- **DATA EXCERPTS**:
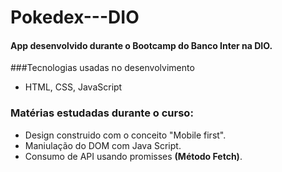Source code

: # Pokedex---DIO

#### App desenvolvido durante o Bootcamp do Banco Inter na DIO. 

###Tecnologias usadas no desenvolvimento
* HTML, CSS, JavaScript

### Matérias estudadas durante o curso: 
* Design construido com o  conceito "Mobile first".
* Maniulação do DOM com Java Script.
* Consumo de API usando promisses **(Método Fetch)**.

- **PROBLEM**: Restate every line of the listing exactly. Pictures are not part of the copy.

- **ANSWER SPACE**:
Source code

: # Pokedex---DIO

#### App desenvolvido durante o Bootcamp do Banco Inter na DIO. 

###Tecnologias usadas no desenvolvimento
* HTML, CSS, JavaScript

### Matérias estudadas durante o curso: 
* Design construido com o  conceito "Mobile first".
* Maniulação do DOM com Java Script.
* Consumo de API usando promisses **(Método Fetch)**.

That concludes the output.